Desidério Murcho disse...

Excelente objecção, muito obrigado. É bem possível que a aplicação da matemática ao estudo da natureza tenha sido iniciado pelos gregos, mas não tenham tido o tempo suficiente para o fazer. A civilização grega conseguiu muitas proezas intelectuais, mas é preciso não esquecer que todas ocorrem num período relativamente curto de tempo.

Mas este aspecto ilustra também uma das ideias centrais da minha nota: a história que se conta, segundo a qual os cientistas e filósofos medievais era malucos porque se recusavam a olhar para a realidade para teorizar sobre ela, é apócrifa. Quem sempre se recusa e continuará a recusar a olhar para a realidade são os membros de universidades rígidas e cheias de validações e certificados, mas parcas em inovação e contacto com a realidade. Esta é uma das razões pelas quais me oponho às ideias de David Marçal. Como intelectual e académico, a minha principal preocupação educativa é fazer as pessoas perceber que as validações do estado não têm e não devem ter qualquer peso na nossa avaliação das coisas.

Desidério Murcho disse...

O caso dos pitagóricos é um dos muitos em que há muitas histórias apócrifas. Fazendo um jogo de palavras, sabemos hoje menos sobre eles do que se sabia até aos anos 70 do séc. XX. O que acontece é que quase tudo o que se pensava que se sabia sobre os pitagóricos viu-se mais tarde que se baseava em lendas sem qualquer base histórica.

J. F. Guimarães disse...

Coitada da Ciência com o Ensino e Educação actual deve andar pelas ruas da amargura.
E o Tratado de Pisa só veio ajudar ainda mais ao descalabro.
Hoje em dia ir à escola oficial não passa de uma perda de tempo.

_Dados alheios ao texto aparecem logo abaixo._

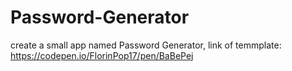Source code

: # Password-Generator
create a small app named Password Generator,
link of temmplate: https://codepen.io/FlorinPop17/pen/BaBePej
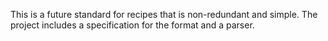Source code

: This is a future standard for recipes that is non-redundant and simple.
The project includes a specification for the format and a parser.

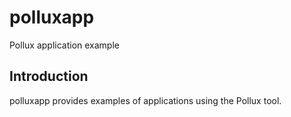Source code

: # polluxapp
Pollux application example
## Introduction
polluxapp provides examples of applications using the Pollux tool.
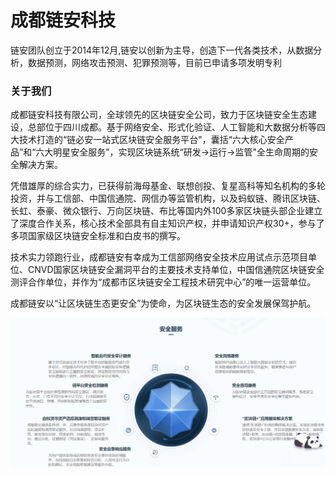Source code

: # 成都链安科技

链安团队创立于2014年12月,链安以创新为主导，创造下一代各类技术，从数据分析，数据预测，网络攻击预测、犯罪预测等，目前已申请多项发明专利

### 关于我们
成都链安科技有限公司，全球领先的区块链安全公司，致力于区块链安全生态建设，总部位于四川成都。基于网络安全、形式化验证、人工智能和大数据分析等四大技术打造的“链必安一站式区块链安全服务平台"，囊括“六大核心安全产品”和“六大明星安全服务”，实现区块链系统“研发→运行→监管"全生命周期的安全解决方案。

凭借雄厚的综合实力，已获得前海母基金、联想创投、复星高科等知名机构的多轮投资，并与工信部、中国信通院、网信办等监管机构，以及蚂蚁链、腾讯区块链、长虹、泰豪、微众银行、万向区块链、布比等国内外100多家区块链头部企业建立了深度合作关系，核心技术全部具有自主知识产权，并申请知识产权30+，参与了多项国家级区块链安全标准和白皮书的撰写。

技术实力领跑行业，成都链安有幸成为工信部网络安全技术应用试点示范项目单位、CNVD国家区块链安全漏洞平台的主要技术支持单位，中国信通院区块链安全测评合作单位，并作为“成都市区块链安全工程技术研究中心”的唯一运营单位。

成都链安以“让区块链生态更安全”为使命，为区块链生态的安全发展保驾护航。

![image-20220720162259029](image-20220720162259029.png)
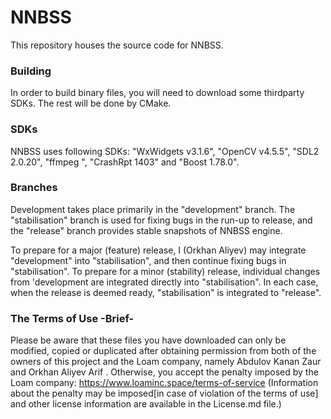 # NNBSS
This repository houses the source code for NNBSS.


### Building
In order to build binary files, you will need to download some thirdparty SDKs. The rest will be done by CMake. 

### SDKs
NNBSS uses following SDKs: "WxWidgets v3.1.6", "OpenCV v4.5.5", "SDL2 2.0.20", "ffmpeg ", "CrashRpt 1403" and "Boost 1.78.0".

### Branches
Development takes place primarily in the "development" branch. 
The "stabilisation" branch is used for fixing bugs in the run-up to release, 
and the "release" branch provides stable snapshots of NNBSS engine.

To prepare for a major (feature) release, I (Orkhan Aliyev) may integrate "development" into "stabilisation", 
and then continue fixing bugs in "stabilisation". 
To prepare for a minor (stability) release, individual changes from 'development are integrated directly into "stabilisation".
In each case, when the release is deemed ready, "stabilisation" is integrated to "release".


### The Terms of Use -Brief-
Please be aware that these files you have downloaded can only be modified, copied or duplicated after
obtaining permission from both of the owners of this project and the Loam company, namely Abdulov Kanan Zaur and Orkhan Aliyev Arif .
Otherwise, you accept the penalty imposed by the Loam company: https://www.loaminc.space/terms-of-service
(Information about the penalty may be imposed[in case of violation of the terms of use] and other license information are available in the License.md file.)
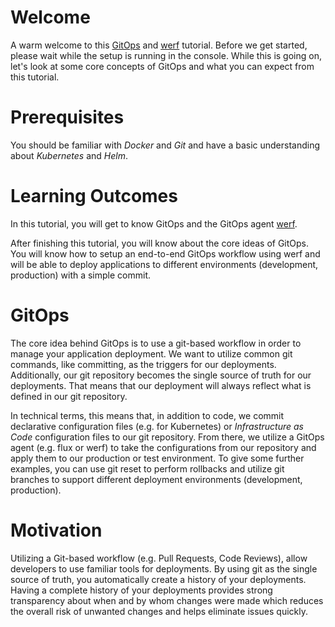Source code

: # Welcome

A warm welcome to this [GitOps](https://www.redhat.com/en/topics/devops/what-is-gitops) and [werf](https://werf.io) tutorial.
Before we get started, please wait while the setup is running in the console.
While this is going on, let's look at some core concepts of GitOps and what you can expect from this tutorial.

# Prerequisites

You should be familiar with *Docker* and *Git* and have a basic understanding about *Kubernetes* and *Helm*.

# Learning Outcomes

In this tutorial, you will get to know GitOps and the GitOps agent [werf](https://werf.io).

After finishing this tutorial, you will know about the core ideas of GitOps.
You will know how to setup an end-to-end GitOps workflow using werf and will be able to deploy applications to different environments (development, production) with a simple commit.

# GitOps

The core idea behind GitOps is to use a git-based workflow in order to manage your application deployment.
We want to utilize common git commands, like committing, as the triggers for our deployments.
Additionally, our git repository becomes the single source of truth for our deployments.
That means that our deployment will always reflect what is defined in our git repository.

In technical terms, this means that, in addition to code, we commit declarative configuration files (e.g. for Kubernetes) or *Infrastructure as Code* configuration files to our git repository.
From there, we utilize a GitOps agent (e.g. flux or werf) to take the configurations from our repository and apply them to our production or test environment.
To give some further examples, you can use git reset to perform rollbacks and utilize git branches to support different deployment environments (development, production).

# Motivation

Utilizing a Git-based workflow (e.g. Pull Requests, Code Reviews), allow developers to use familiar tools for deployments.
By using git as the single source of truth, you automatically create a history of your deployments.
Having a complete history of your deployments provides strong transparency about when and by whom changes were made which reduces the overall risk of unwanted changes and helps eliminate issues quickly.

António Bettencourt disse...

É óbvio que quando me referi a Pitágoras num comentário anterior não me estava a referir a uma figura historicamente localizável que se teria chamado Pitágoras. Referia-me a um corpus de conhecimento atribuído a tal personagem, seus discípulos, e até, como muito bem diz o Desidério, a lendas. Penso que isso não invalida a questão que coloquei sobre um exemplo da aplicação da matemática a um fenómeno físico observável que pode não ter partido de um Pitágoras qualquer, mas está tradicionalmente atribuído ao corpus que referi anteriormente. Qualquer historiador de música da antiguidade confirma que esse sistema de intervalos musicais era utilizado na música da antiguidade ocidental.